- [DATASET EXCERPTS]:
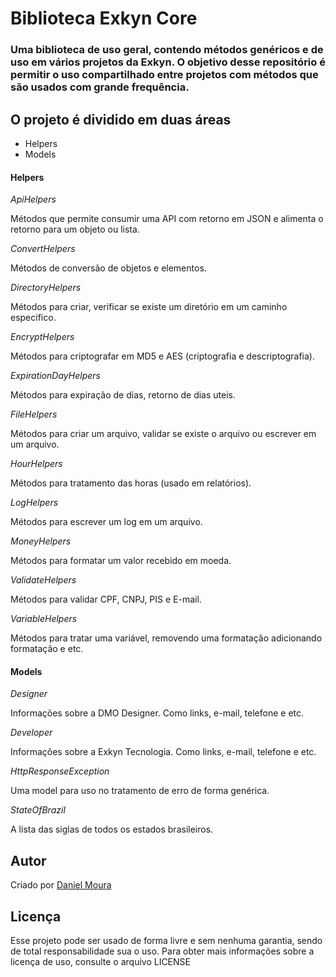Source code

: <h1>Biblioteca Exkyn Core</h1>

<h3>Uma biblioteca de uso geral, contendo métodos genéricos e de uso em vários projetos da Exkyn. O objetivo desse repositório é permitir o uso compartilhado entre projetos com métodos que são usados com grande frequência.</h3>

<h2>O projeto é dividido em duas áreas</h2>

<ul>
    <li>Helpers</li>
    <li>Models</li>
</ul>

<h4>Helpers</h4>

<p><em>ApiHelpers</em></p>

<p>Métodos que permite consumir uma API com retorno em JSON e alimenta o retorno para um objeto ou lista.</p>

<p><em>ConvertHelpers</em></p>

<p>Métodos de conversão de objetos e elementos.</p>

<p><em>DirectoryHelpers</em></p>

<p>Métodos para criar, verificar se existe um diretório em um caminho especifico.</p>

<p><em>EncryptHelpers</em></p>

<p>Métodos para criptografar em MD5 e AES (criptografia e descriptografia).</p>

<p><em>ExpirationDayHelpers</em></p>

<p>Métodos para expiração de dias, retorno de dias uteis.</p>

<p><em>FileHelpers</em></p>

<p>Métodos para criar um arquivo, validar se existe o arquivo ou escrever em um arquivo.</p>

<p><em>HourHelpers</em></p>

<p>Métodos para tratamento das horas (usado em relatórios).</p>

<p><em>LogHelpers</em></p>

<p>Métodos para escrever um log em um arquivo.</p>

<p><em>MoneyHelpers</em></p>

<p>Métodos para formatar um valor recebido em moeda.</p>

<p><em>ValidateHelpers</em></p>

<p>Métodos para validar CPF, CNPJ, PIS e E-mail.</p>

<p><em>VariableHelpers</em></p>

<p>Métodos para tratar uma variável, removendo uma formatação adicionando formatação e etc.</p>

<h4>Models</h4>

<p><em>Designer</em></p>

<p>Informações sobre a DMO Designer. Como links, e-mail, telefone e etc.</p>

<p><em>Developer</em></p>

<p>Informações sobre a Exkyn Tecnologia. Como links, e-mail, telefone e etc.</p>

<p><em>HttpResponseException</em></p>

<p>Uma model para uso no tratamento de erro de forma genérica.</p>

<p><em>StateOfBrazil</em></p>

<p>A lista das siglas de todos os estados brasileiros.</p>

<h2>Autor</h2>

<p>
    Criado por <a href="https://github.com/dmodesigner/">Daniel Moura</a>
</p>

<h2>Licença</h2>

<p>Esse projeto pode ser usado de forma livre e sem nenhuma garantia, sendo de total responsabilidade sua o uso. Para obter mais informações sobre a licença de uso, consulte o arquivo LICENSE</p>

- [PROMPT]: The lines to extract from the data above begin with the line containing "<p><em>HourHelpers</em></p>" and end with the line containing "<p>Informações sobre a DMO". Extract them exactly, including both.

- [SOLUTION]:
<p><em>HourHelpers</em></p>

<p>Métodos para tratamento das horas (usado em relatórios).</p>

<p><em>LogHelpers</em></p>

<p>Métodos para escrever um log em um arquivo.</p>

<p><em>MoneyHelpers</em></p>

<p>Métodos para formatar um valor recebido em moeda.</p>

<p><em>ValidateHelpers</em></p>

<p>Métodos para validar CPF, CNPJ, PIS e E-mail.</p>

<p><em>VariableHelpers</em></p>

<p>Métodos para tratar uma variável, removendo uma formatação adicionando formatação e etc.</p>

<h4>Models</h4>

<p><em>Designer</em></p>

<p>Informações sobre a DMO Designer. Como links, e-mail, telefone e etc.</p>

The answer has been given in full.